=== Begin Enclosure ===

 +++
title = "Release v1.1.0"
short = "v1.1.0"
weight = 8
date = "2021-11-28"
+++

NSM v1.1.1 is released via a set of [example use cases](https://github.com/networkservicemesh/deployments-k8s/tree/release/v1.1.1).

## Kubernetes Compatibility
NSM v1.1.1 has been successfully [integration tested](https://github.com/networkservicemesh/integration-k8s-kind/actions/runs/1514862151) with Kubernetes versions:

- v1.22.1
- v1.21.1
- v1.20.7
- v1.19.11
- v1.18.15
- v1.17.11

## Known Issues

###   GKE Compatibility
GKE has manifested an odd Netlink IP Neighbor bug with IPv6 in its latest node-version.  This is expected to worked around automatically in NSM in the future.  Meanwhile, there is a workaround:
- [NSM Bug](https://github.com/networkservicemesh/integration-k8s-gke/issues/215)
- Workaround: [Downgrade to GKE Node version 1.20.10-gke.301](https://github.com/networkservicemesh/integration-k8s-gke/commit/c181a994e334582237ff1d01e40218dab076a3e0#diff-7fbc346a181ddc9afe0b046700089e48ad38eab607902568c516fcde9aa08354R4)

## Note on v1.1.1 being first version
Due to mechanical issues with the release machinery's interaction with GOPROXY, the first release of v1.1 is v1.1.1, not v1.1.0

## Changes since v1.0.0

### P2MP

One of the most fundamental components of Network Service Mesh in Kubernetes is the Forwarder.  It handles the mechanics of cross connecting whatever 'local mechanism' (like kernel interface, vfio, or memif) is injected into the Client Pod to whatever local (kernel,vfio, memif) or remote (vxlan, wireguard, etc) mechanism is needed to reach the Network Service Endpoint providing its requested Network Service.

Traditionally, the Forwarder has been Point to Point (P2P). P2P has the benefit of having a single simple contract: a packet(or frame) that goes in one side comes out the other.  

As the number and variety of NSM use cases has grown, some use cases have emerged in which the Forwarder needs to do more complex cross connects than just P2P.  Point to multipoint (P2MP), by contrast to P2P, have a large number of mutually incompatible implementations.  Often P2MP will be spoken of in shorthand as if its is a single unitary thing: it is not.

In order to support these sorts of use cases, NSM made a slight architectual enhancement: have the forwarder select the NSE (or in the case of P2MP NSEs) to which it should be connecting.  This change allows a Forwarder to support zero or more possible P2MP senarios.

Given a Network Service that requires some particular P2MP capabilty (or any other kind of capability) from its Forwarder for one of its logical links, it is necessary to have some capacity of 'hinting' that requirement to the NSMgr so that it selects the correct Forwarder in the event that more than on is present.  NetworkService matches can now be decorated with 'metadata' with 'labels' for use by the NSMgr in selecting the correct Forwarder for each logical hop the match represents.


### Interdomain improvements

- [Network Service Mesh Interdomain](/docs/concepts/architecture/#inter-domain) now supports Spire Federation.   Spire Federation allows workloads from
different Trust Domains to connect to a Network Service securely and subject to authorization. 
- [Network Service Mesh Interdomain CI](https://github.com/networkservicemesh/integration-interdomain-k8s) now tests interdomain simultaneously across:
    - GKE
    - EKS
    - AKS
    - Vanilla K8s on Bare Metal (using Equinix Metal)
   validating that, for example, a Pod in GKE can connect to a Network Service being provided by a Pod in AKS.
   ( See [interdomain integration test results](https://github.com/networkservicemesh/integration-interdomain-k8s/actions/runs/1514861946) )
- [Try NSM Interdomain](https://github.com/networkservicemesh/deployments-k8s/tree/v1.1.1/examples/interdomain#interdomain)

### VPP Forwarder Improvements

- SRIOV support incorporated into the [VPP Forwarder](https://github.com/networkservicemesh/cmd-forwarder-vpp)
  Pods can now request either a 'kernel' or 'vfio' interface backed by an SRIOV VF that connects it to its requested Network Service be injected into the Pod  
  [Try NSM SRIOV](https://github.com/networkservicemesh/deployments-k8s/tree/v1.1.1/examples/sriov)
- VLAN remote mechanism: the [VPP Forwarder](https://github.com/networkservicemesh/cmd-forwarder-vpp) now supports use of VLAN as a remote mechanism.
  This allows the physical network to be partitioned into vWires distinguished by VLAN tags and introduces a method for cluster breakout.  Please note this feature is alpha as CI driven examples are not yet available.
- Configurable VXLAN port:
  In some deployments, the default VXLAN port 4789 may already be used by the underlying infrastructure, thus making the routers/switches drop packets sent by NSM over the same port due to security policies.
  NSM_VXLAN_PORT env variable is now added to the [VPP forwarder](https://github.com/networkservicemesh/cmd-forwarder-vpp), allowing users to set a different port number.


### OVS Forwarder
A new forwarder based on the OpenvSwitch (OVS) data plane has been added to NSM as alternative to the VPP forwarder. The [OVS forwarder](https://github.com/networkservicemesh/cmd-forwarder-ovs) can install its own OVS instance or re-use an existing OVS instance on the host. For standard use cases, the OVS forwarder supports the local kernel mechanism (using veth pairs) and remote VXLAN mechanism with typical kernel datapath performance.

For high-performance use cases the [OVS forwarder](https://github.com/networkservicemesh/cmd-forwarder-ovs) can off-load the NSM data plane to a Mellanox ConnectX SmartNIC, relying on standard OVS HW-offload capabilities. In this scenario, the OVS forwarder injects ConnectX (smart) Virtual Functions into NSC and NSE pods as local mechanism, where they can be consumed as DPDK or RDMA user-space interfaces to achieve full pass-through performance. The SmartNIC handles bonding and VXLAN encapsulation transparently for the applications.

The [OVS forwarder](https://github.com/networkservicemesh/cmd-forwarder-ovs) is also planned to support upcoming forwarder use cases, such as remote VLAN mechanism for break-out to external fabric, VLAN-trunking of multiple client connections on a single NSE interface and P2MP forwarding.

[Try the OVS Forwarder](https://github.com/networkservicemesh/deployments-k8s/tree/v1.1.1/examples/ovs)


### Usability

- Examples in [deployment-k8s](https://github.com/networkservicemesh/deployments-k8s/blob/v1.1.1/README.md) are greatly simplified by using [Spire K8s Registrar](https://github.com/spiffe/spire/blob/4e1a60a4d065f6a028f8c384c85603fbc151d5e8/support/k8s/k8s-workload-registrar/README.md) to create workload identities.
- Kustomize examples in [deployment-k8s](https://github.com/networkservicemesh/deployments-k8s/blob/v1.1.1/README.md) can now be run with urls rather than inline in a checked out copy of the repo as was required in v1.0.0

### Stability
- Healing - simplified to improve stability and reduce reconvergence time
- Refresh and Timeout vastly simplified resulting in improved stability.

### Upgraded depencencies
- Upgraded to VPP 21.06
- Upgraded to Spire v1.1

=== End Enclosure ===

_Work task_
The output should restate the data exactly, with no line missing.

_Exercise answer_
 +++
title = "Release v1.1.0"
short = "v1.1.0"
weight = 8
date = "2021-11-28"
+++

NSM v1.1.1 is released via a set of [example use cases](https://github.com/networkservicemesh/deployments-k8s/tree/release/v1.1.1).

## Kubernetes Compatibility
NSM v1.1.1 has been successfully [integration tested](https://github.com/networkservicemesh/integration-k8s-kind/actions/runs/1514862151) with Kubernetes versions:

- v1.22.1
- v1.21.1
- v1.20.7
- v1.19.11
- v1.18.15
- v1.17.11

## Known Issues

###   GKE Compatibility
GKE has manifested an odd Netlink IP Neighbor bug with IPv6 in its latest node-version.  This is expected to worked around automatically in NSM in the future.  Meanwhile, there is a workaround:
- [NSM Bug](https://github.com/networkservicemesh/integration-k8s-gke/issues/215)
- Workaround: [Downgrade to GKE Node version 1.20.10-gke.301](https://github.com/networkservicemesh/integration-k8s-gke/commit/c181a994e334582237ff1d01e40218dab076a3e0#diff-7fbc346a181ddc9afe0b046700089e48ad38eab607902568c516fcde9aa08354R4)

## Note on v1.1.1 being first version
Due to mechanical issues with the release machinery's interaction with GOPROXY, the first release of v1.1 is v1.1.1, not v1.1.0

## Changes since v1.0.0

### P2MP

One of the most fundamental components of Network Service Mesh in Kubernetes is the Forwarder.  It handles the mechanics of cross connecting whatever 'local mechanism' (like kernel interface, vfio, or memif) is injected into the Client Pod to whatever local (kernel,vfio, memif) or remote (vxlan, wireguard, etc) mechanism is needed to reach the Network Service Endpoint providing its requested Network Service.

Traditionally, the Forwarder has been Point to Point (P2P). P2P has the benefit of having a single simple contract: a packet(or frame) that goes in one side comes out the other.  

As the number and variety of NSM use cases has grown, some use cases have emerged in which the Forwarder needs to do more complex cross connects than just P2P.  Point to multipoint (P2MP), by contrast to P2P, have a large number of mutually incompatible implementations.  Often P2MP will be spoken of in shorthand as if its is a single unitary thing: it is not.

In order to support these sorts of use cases, NSM made a slight architectual enhancement: have the forwarder select the NSE (or in the case of P2MP NSEs) to which it should be connecting.  This change allows a Forwarder to support zero or more possible P2MP senarios.

Given a Network Service that requires some particular P2MP capabilty (or any other kind of capability) from its Forwarder for one of its logical links, it is necessary to have some capacity of 'hinting' that requirement to the NSMgr so that it selects the correct Forwarder in the event that more than on is present.  NetworkService matches can now be decorated with 'metadata' with 'labels' for use by the NSMgr in selecting the correct Forwarder for each logical hop the match represents.


### Interdomain improvements

- [Network Service Mesh Interdomain](/docs/concepts/architecture/#inter-domain) now supports Spire Federation.   Spire Federation allows workloads from
different Trust Domains to connect to a Network Service securely and subject to authorization. 
- [Network Service Mesh Interdomain CI](https://github.com/networkservicemesh/integration-interdomain-k8s) now tests interdomain simultaneously across:
    - GKE
    - EKS
    - AKS
    - Vanilla K8s on Bare Metal (using Equinix Metal)
   validating that, for example, a Pod in GKE can connect to a Network Service being provided by a Pod in AKS.
   ( See [interdomain integration test results](https://github.com/networkservicemesh/integration-interdomain-k8s/actions/runs/1514861946) )
- [Try NSM Interdomain](https://github.com/networkservicemesh/deployments-k8s/tree/v1.1.1/examples/interdomain#interdomain)

### VPP Forwarder Improvements

- SRIOV support incorporated into the [VPP Forwarder](https://github.com/networkservicemesh/cmd-forwarder-vpp)
  Pods can now request either a 'kernel' or 'vfio' interface backed by an SRIOV VF that connects it to its requested Network Service be injected into the Pod  
  [Try NSM SRIOV](https://github.com/networkservicemesh/deployments-k8s/tree/v1.1.1/examples/sriov)
- VLAN remote mechanism: the [VPP Forwarder](https://github.com/networkservicemesh/cmd-forwarder-vpp) now supports use of VLAN as a remote mechanism.
  This allows the physical network to be partitioned into vWires distinguished by VLAN tags and introduces a method for cluster breakout.  Please note this feature is alpha as CI driven examples are not yet available.
- Configurable VXLAN port:
  In some deployments, the default VXLAN port 4789 may already be used by the underlying infrastructure, thus making the routers/switches drop packets sent by NSM over the same port due to security policies.
  NSM_VXLAN_PORT env variable is now added to the [VPP forwarder](https://github.com/networkservicemesh/cmd-forwarder-vpp), allowing users to set a different port number.


### OVS Forwarder
A new forwarder based on the OpenvSwitch (OVS) data plane has been added to NSM as alternative to the VPP forwarder. The [OVS forwarder](https://github.com/networkservicemesh/cmd-forwarder-ovs) can install its own OVS instance or re-use an existing OVS instance on the host. For standard use cases, the OVS forwarder supports the local kernel mechanism (using veth pairs) and remote VXLAN mechanism with typical kernel datapath performance.

For high-performance use cases the [OVS forwarder](https://github.com/networkservicemesh/cmd-forwarder-ovs) can off-load the NSM data plane to a Mellanox ConnectX SmartNIC, relying on standard OVS HW-offload capabilities. In this scenario, the OVS forwarder injects ConnectX (smart) Virtual Functions into NSC and NSE pods as local mechanism, where they can be consumed as DPDK or RDMA user-space interfaces to achieve full pass-through performance. The SmartNIC handles bonding and VXLAN encapsulation transparently for the applications.

The [OVS forwarder](https://github.com/networkservicemesh/cmd-forwarder-ovs) is also planned to support upcoming forwarder use cases, such as remote VLAN mechanism for break-out to external fabric, VLAN-trunking of multiple client connections on a single NSE interface and P2MP forwarding.

[Try the OVS Forwarder](https://github.com/networkservicemesh/deployments-k8s/tree/v1.1.1/examples/ovs)


### Usability

- Examples in [deployment-k8s](https://github.com/networkservicemesh/deployments-k8s/blob/v1.1.1/README.md) are greatly simplified by using [Spire K8s Registrar](https://github.com/spiffe/spire/blob/4e1a60a4d065f6a028f8c384c85603fbc151d5e8/support/k8s/k8s-workload-registrar/README.md) to create workload identities.
- Kustomize examples in [deployment-k8s](https://github.com/networkservicemesh/deployments-k8s/blob/v1.1.1/README.md) can now be run with urls rather than inline in a checked out copy of the repo as was required in v1.0.0

### Stability
- Healing - simplified to improve stability and reduce reconvergence time
- Refresh and Timeout vastly simplified resulting in improved stability.

### Upgraded depencencies
- Upgraded to VPP 21.06
- Upgraded to Spire v1.1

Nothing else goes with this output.